> Activity: Determine how many lines in the records hold the word "chính". Return the number alone.

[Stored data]

========================

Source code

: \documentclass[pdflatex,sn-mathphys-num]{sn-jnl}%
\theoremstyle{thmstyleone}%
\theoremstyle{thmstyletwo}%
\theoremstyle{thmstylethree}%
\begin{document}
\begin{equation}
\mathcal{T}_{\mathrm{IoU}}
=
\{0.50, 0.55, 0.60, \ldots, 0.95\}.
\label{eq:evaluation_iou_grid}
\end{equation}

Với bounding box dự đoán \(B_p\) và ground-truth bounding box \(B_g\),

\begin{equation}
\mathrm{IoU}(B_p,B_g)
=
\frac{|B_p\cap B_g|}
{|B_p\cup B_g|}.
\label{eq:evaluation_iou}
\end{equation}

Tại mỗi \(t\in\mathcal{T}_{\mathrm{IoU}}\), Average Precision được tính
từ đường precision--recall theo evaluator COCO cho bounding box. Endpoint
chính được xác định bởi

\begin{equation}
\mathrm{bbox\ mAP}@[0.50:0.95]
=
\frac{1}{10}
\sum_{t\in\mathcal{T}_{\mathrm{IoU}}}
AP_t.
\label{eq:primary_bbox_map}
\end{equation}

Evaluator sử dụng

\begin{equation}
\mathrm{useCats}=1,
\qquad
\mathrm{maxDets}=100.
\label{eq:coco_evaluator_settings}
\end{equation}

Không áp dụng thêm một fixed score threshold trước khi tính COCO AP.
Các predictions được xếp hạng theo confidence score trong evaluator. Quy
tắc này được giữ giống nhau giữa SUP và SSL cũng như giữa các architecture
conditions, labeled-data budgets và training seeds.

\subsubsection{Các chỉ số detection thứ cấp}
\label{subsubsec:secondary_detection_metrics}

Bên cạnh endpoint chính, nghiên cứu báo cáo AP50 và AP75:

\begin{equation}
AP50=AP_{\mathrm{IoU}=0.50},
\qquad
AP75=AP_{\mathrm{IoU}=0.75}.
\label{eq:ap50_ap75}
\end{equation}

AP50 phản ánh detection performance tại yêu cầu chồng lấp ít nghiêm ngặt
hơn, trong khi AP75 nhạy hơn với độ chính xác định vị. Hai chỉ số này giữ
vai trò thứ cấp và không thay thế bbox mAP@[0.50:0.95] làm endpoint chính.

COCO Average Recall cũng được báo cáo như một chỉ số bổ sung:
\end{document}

========================

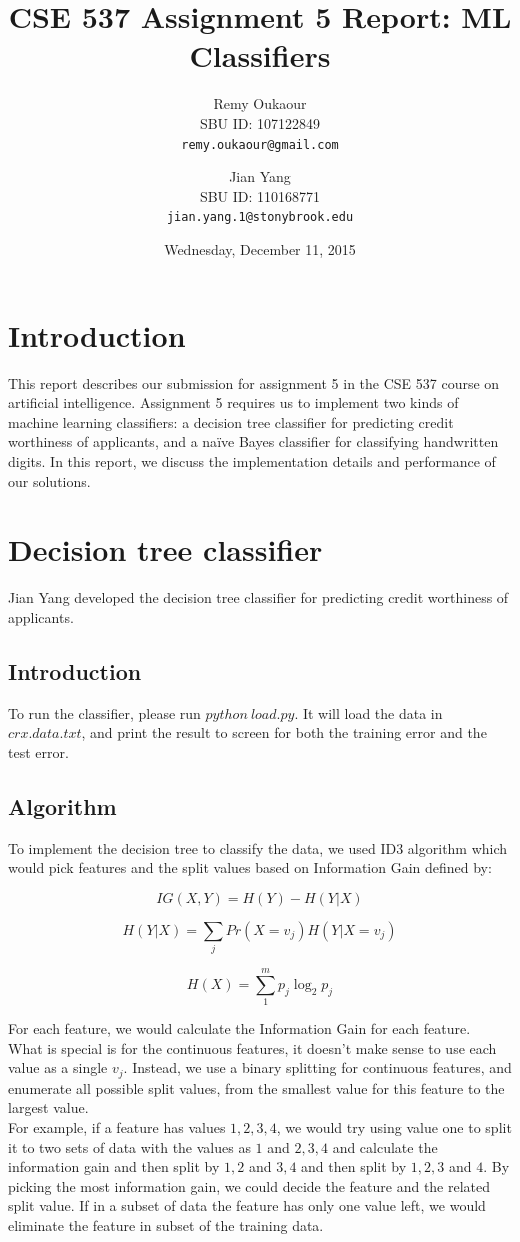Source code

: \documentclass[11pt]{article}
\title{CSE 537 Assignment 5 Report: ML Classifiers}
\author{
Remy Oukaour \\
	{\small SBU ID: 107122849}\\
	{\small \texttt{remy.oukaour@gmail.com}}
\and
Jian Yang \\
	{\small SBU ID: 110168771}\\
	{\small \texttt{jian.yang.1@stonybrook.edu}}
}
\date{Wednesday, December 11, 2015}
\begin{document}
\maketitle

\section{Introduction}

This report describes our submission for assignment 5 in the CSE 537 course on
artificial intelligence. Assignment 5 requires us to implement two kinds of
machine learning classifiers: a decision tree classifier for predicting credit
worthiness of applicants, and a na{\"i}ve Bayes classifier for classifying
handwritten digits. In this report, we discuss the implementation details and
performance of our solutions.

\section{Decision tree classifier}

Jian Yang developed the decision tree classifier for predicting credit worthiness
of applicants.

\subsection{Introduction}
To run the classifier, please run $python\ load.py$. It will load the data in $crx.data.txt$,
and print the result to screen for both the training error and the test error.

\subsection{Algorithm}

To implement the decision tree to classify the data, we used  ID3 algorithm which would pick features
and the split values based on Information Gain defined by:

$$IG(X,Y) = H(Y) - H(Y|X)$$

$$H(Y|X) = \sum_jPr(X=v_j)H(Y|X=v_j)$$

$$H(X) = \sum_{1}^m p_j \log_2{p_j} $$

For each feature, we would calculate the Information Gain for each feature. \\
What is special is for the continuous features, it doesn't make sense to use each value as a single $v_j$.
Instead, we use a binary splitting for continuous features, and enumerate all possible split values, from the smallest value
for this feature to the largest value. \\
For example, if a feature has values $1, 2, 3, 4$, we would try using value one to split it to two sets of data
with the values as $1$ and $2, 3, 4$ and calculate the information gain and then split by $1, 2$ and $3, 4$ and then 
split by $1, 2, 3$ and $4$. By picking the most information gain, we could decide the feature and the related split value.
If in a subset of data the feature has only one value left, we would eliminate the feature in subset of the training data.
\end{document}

========================

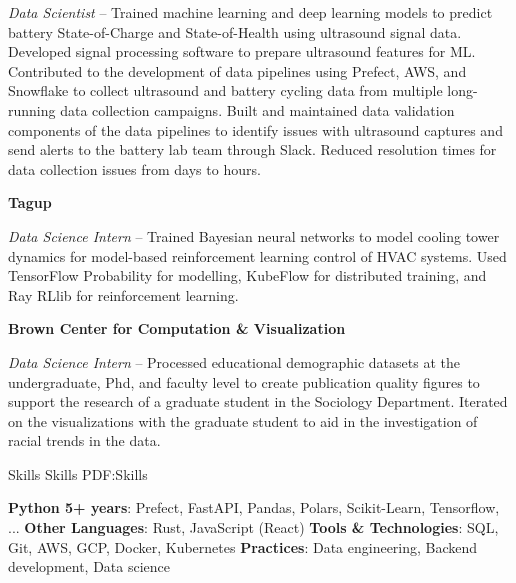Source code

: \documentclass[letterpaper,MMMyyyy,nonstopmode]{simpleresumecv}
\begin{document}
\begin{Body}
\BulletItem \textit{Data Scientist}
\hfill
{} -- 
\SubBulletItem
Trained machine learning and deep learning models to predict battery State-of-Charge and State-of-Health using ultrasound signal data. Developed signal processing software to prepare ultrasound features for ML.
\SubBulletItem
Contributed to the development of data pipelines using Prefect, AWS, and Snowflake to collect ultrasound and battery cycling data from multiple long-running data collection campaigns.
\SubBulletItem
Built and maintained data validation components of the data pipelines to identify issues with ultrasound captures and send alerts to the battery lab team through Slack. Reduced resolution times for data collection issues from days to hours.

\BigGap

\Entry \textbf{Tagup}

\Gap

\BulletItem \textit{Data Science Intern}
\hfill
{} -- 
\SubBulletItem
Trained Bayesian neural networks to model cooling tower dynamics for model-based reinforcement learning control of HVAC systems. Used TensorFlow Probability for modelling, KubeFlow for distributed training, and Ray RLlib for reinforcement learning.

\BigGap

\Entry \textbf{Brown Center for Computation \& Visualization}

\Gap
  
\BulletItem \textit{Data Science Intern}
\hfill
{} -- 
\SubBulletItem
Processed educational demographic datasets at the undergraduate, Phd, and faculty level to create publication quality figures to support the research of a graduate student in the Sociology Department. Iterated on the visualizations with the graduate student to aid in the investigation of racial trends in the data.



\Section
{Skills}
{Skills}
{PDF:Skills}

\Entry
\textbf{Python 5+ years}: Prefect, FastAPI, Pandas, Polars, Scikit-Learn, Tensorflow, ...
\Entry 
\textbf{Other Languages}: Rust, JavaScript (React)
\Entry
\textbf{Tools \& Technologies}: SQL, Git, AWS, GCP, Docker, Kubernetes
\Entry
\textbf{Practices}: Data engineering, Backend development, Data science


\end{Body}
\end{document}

========================

> Response area: 4